Work to be completed: In the records, find every line with the word "accurate" and copy it out.

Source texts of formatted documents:
◆ ◆ ◆ ◆

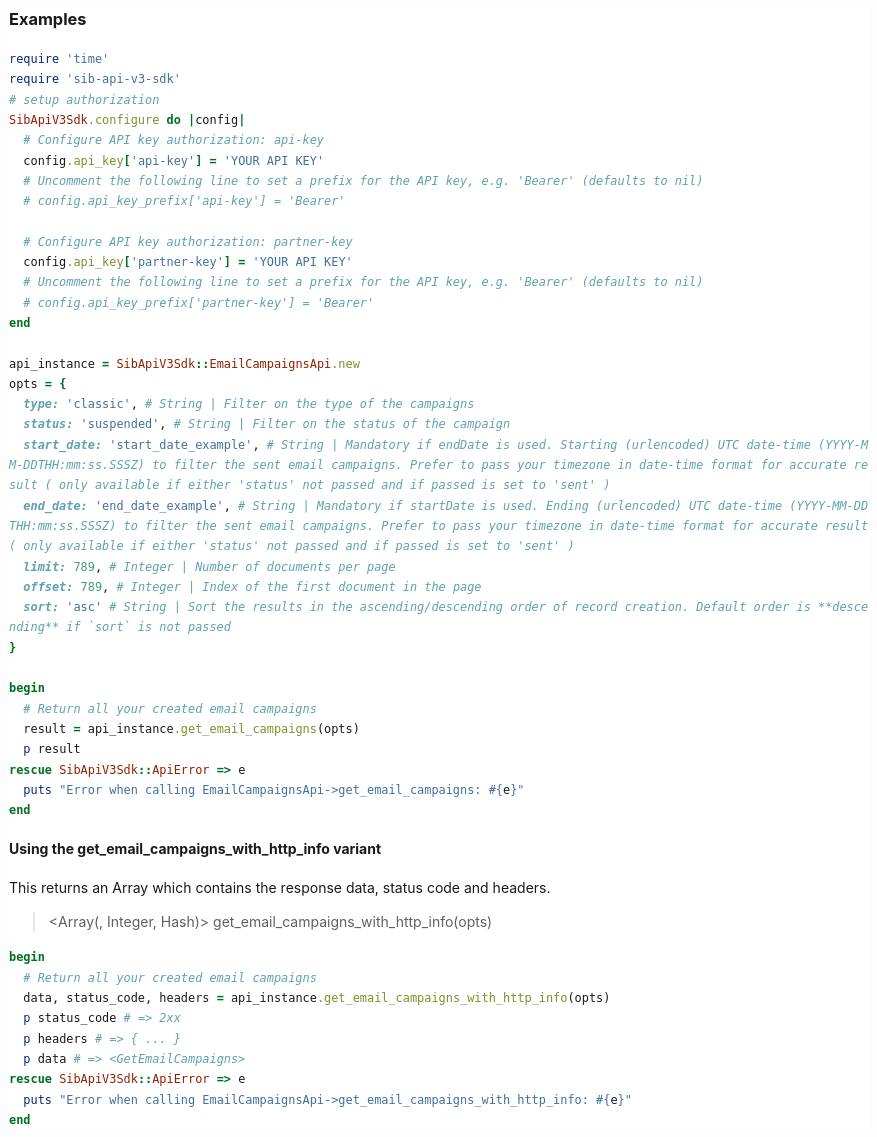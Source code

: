 ### Examples

```ruby
require 'time'
require 'sib-api-v3-sdk'
# setup authorization
SibApiV3Sdk.configure do |config|
  # Configure API key authorization: api-key
  config.api_key['api-key'] = 'YOUR API KEY'
  # Uncomment the following line to set a prefix for the API key, e.g. 'Bearer' (defaults to nil)
  # config.api_key_prefix['api-key'] = 'Bearer'

  # Configure API key authorization: partner-key
  config.api_key['partner-key'] = 'YOUR API KEY'
  # Uncomment the following line to set a prefix for the API key, e.g. 'Bearer' (defaults to nil)
  # config.api_key_prefix['partner-key'] = 'Bearer'
end

api_instance = SibApiV3Sdk::EmailCampaignsApi.new
opts = {
  type: 'classic', # String | Filter on the type of the campaigns
  status: 'suspended', # String | Filter on the status of the campaign
  start_date: 'start_date_example', # String | Mandatory if endDate is used. Starting (urlencoded) UTC date-time (YYYY-MM-DDTHH:mm:ss.SSSZ) to filter the sent email campaigns. Prefer to pass your timezone in date-time format for accurate result ( only available if either 'status' not passed and if passed is set to 'sent' )
  end_date: 'end_date_example', # String | Mandatory if startDate is used. Ending (urlencoded) UTC date-time (YYYY-MM-DDTHH:mm:ss.SSSZ) to filter the sent email campaigns. Prefer to pass your timezone in date-time format for accurate result ( only available if either 'status' not passed and if passed is set to 'sent' )
  limit: 789, # Integer | Number of documents per page
  offset: 789, # Integer | Index of the first document in the page
  sort: 'asc' # String | Sort the results in the ascending/descending order of record creation. Default order is **descending** if `sort` is not passed
}

begin
  # Return all your created email campaigns
  result = api_instance.get_email_campaigns(opts)
  p result
rescue SibApiV3Sdk::ApiError => e
  puts "Error when calling EmailCampaignsApi->get_email_campaigns: #{e}"
end
```

#### Using the get_email_campaigns_with_http_info variant

This returns an Array which contains the response data, status code and headers.

> <Array(<GetEmailCampaigns>, Integer, Hash)> get_email_campaigns_with_http_info(opts)

```ruby
begin
  # Return all your created email campaigns
  data, status_code, headers = api_instance.get_email_campaigns_with_http_info(opts)
  p status_code # => 2xx
  p headers # => { ... }
  p data # => <GetEmailCampaigns>
rescue SibApiV3Sdk::ApiError => e
  puts "Error when calling EmailCampaignsApi->get_email_campaigns_with_http_info: #{e}"
end
```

◆ ◆ ◆ ◆

Written solution:
  start_date: 'start_date_example', # String | Mandatory if endDate is used. Starting (urlencoded) UTC date-time (YYYY-MM-DDTHH:mm:ss.SSSZ) to filter the sent email campaigns. Prefer to pass your timezone in date-time format for accurate result ( only available if either 'status' not passed and if passed is set to 'sent' )
  end_date: 'end_date_example', # String | Mandatory if startDate is used. Ending (urlencoded) UTC date-time (YYYY-MM-DDTHH:mm:ss.SSSZ) to filter the sent email campaigns. Prefer to pass your timezone in date-time format for accurate result ( only available if either 'status' not passed and if passed is set to 'sent' )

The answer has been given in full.